After the death of its founder, the Islamic community was faced with a number of internal and external challenges. Its very existence depended on the ability of its members to cope with them by rallying around one leader. The most dangerous scenario was a potential conflict over the leadership of the umma between the helpers ( ansár ) of Medina and the emigrants ( muhájirún ), the first Meccan Muslims who had accompanied Muhammad to Medina after he had to flee from his native city. This rift could have led to the election of two rival leaders and, as a result, to the inevitable split of the community into Meccan and Medinan “branches.” Were this to have happened, Muslim unity would have been fatally ruptured. 1

The other challenges were external.
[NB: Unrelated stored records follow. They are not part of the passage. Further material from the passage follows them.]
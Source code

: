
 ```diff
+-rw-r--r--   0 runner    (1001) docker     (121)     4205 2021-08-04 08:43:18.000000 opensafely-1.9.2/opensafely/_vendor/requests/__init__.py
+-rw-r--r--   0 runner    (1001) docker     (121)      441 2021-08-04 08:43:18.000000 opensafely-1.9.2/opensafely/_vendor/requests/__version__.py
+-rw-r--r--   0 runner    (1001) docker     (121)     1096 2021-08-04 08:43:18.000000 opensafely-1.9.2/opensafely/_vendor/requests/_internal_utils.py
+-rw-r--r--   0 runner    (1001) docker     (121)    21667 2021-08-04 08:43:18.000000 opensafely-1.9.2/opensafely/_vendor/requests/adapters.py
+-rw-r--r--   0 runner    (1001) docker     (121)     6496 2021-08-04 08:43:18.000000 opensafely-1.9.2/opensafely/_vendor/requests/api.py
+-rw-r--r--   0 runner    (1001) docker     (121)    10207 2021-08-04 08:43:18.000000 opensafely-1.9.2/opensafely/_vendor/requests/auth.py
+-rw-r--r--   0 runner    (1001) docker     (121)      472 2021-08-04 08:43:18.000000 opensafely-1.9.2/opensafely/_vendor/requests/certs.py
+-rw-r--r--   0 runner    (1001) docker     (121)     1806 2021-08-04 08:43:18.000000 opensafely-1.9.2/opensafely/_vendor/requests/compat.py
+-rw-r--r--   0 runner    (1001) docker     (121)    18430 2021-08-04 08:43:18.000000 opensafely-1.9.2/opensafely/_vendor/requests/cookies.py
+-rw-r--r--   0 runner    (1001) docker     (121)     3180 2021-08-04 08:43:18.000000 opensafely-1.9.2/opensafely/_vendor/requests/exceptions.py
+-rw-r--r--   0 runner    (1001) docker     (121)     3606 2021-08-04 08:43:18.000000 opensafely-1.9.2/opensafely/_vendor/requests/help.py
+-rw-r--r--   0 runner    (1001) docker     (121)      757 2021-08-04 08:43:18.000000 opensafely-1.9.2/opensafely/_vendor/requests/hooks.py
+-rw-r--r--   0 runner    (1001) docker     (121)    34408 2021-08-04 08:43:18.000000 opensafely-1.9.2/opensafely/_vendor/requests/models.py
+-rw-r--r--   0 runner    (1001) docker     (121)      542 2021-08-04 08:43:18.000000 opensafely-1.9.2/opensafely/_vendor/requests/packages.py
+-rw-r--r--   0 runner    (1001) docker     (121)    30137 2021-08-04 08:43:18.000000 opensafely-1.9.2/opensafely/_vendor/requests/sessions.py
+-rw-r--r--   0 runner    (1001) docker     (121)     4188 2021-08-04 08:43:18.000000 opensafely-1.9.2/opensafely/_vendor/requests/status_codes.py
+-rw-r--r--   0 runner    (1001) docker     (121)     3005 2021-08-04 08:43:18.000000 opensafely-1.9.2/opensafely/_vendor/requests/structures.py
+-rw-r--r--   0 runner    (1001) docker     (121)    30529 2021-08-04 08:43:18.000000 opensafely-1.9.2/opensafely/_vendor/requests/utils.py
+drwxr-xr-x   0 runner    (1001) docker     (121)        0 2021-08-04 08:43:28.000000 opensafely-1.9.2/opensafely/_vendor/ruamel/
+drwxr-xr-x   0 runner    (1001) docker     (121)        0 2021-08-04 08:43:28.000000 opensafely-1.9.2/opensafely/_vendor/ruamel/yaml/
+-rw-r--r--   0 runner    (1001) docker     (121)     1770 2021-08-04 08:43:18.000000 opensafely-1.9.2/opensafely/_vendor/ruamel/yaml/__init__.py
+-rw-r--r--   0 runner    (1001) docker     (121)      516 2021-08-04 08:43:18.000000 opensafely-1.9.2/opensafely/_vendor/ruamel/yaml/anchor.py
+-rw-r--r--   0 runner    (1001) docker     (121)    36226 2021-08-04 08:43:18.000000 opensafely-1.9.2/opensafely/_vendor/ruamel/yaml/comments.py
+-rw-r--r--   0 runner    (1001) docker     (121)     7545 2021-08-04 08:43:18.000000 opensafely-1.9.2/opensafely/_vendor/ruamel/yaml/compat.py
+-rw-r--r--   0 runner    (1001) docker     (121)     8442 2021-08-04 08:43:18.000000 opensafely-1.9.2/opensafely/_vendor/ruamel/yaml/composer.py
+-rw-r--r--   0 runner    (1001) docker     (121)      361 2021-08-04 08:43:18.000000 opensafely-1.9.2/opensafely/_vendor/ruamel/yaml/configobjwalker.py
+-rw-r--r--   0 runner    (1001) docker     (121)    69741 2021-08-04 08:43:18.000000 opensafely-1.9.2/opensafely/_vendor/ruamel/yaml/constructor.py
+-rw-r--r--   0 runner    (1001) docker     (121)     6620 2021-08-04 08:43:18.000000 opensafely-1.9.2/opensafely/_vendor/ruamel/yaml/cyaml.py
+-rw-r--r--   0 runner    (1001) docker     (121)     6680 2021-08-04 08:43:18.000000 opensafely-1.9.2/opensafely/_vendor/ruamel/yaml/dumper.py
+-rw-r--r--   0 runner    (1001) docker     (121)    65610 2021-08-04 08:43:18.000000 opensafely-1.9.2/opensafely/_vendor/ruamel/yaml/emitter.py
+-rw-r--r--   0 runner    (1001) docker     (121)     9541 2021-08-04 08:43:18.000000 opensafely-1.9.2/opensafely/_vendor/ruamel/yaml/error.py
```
Upon the news of Muhammad’s death, there appeared in different parts of Arabia a number of individuals claiming divine guidance and prophetic status. Their preaching of their own religious messages threatened to undermine the hard-won position of Islam as the religion of if not all the Arabs, then at least the majority of them. 2 Finally, many Bedouin allies of Mecca and Medina, who had made their pacts with Muhammad, no longer felt obligated to maintain loyalty to his successor. In practice, this meant their refusal to contribute the obligatory zakát tax to the Muslim communal treasury. While some tribes canceled their agreements with the Muslim state in Medina altogether, others pledged to remain within the coalition as long as they were exempt from the zakát . This disloyalty on the part of the Bedouin tribes was fueled by their deeply ingrained desire to be independent of outside political control. In refusing to render the zakát to the new head of the umma , Bedouin tribal leaders hoped to regain their treasured independence, especially in the light of appearance in various corners of Arabia of several new prophets, who preached a message similar to Muhammad’s.